(WHAT THIS TASK INVOLVES) From the records below, copy out each line that has the word "Pure".

(TASK INPUTS)

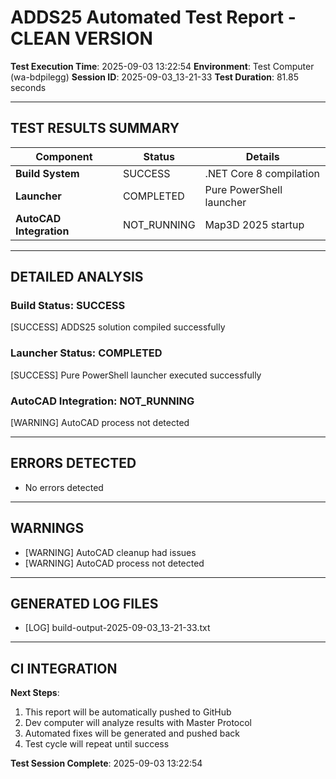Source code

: ﻿# ADDS25 Automated Test Report - CLEAN VERSION

**Test Execution Time**: 2025-09-03 13:22:54
**Environment**: Test Computer (wa-bdpilegg)
**Session ID**: 2025-09-03_13-21-33
**Test Duration**: 81.85 seconds

---

## TEST RESULTS SUMMARY

| Component | Status | Details |
|-----------|--------|---------|
| **Build System** | SUCCESS | .NET Core 8 compilation |
| **Launcher** | COMPLETED | Pure PowerShell launcher |
| **AutoCAD Integration** | NOT_RUNNING | Map3D 2025 startup |

---

## DETAILED ANALYSIS

### Build Status: SUCCESS
[SUCCESS] ADDS25 solution compiled successfully

### Launcher Status: COMPLETED
[SUCCESS] Pure PowerShell launcher executed successfully

### AutoCAD Integration: NOT_RUNNING
[WARNING] AutoCAD process not detected

---

## ERRORS DETECTED
- No errors detected

---

## WARNINGS
- [WARNING] AutoCAD cleanup had issues
- [WARNING] AutoCAD process not detected

---

## GENERATED LOG FILES
- [LOG] build-output-2025-09-03_13-21-33.txt

---

## CI INTEGRATION

**Next Steps**:
1. This report will be automatically pushed to GitHub
2. Dev computer will analyze results with Master Protocol
3. Automated fixes will be generated and pushed back
4. Test cycle will repeat until success

**Test Session Complete**: 2025-09-03 13:22:54
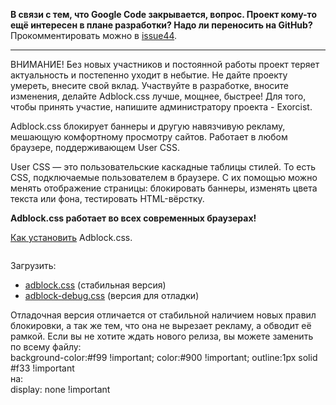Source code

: **В связи с тем, что Google Code закрывается, вопрос. Проект кому-то ещё интересен в плане разработки? Надо ли переносить на GitHub?** Прокомментировать можно в [issue44](https://code.google.com/p/adblock/issues/detail?id=44).


---


ВНИМАНИЕ! Без новых участников и постоянной работы проект теряет актуальность и постепенно уходит в небытие. Не дайте проекту умереть, внесите свой вклад. Участвуйте в разработке, вносите изменения, делайте Adblock.css лучше, мощнее, быстрее! Для того, чтобы принять участие, напишите администратору проекта - Exorcist.

Adblock.css блокирует баннеры и другую навязчивую рекламу, мешающую комфортному просмотру сайтов. Работает в любом браузере, поддерживающем User CSS.

User CSS — это пользовательские каскадные таблицы стилей. То есть CSS, подключаемые пользователем в браузере. С их помощью можно менять отображение страницы: блокировать баннеры, изменять цвета текста или фона, тестировать HTML-вёрстку.

**Adblock.css работает во всех современных браузерах!**

[Как установить](http://usercss.ru/how-to-install/) Adblock.css.

![![](http://usercss.ru/styles/adblock/google-adsense-debug.png)](http://usercss.ru/styles/adblock/google-adsense-debug.png)

Загрузить:
  * [adblock.css](http://goo.gl/M2wIb) (стабильная версия)
  * [adblock-debug.css](http://goo.gl/r0lXA) (версия для отладки)

Отладочная версия отличается от стабильной наличием новых правил блокировки, а так же тем, что она не вырезает рекламу, а обводит её рамкой. Если вы не хотите ждать нового релиза, вы можете заменить по всему файлу:<br>background-color:#f99 !important; color:#900 !important; outline:1px solid #f33 !important<br>на:<br>display: none !important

(RESULT FOR THIS EXERCISE)
| **Launcher** | COMPLETED | Pure PowerShell launcher |
[SUCCESS] Pure PowerShell launcher executed successfully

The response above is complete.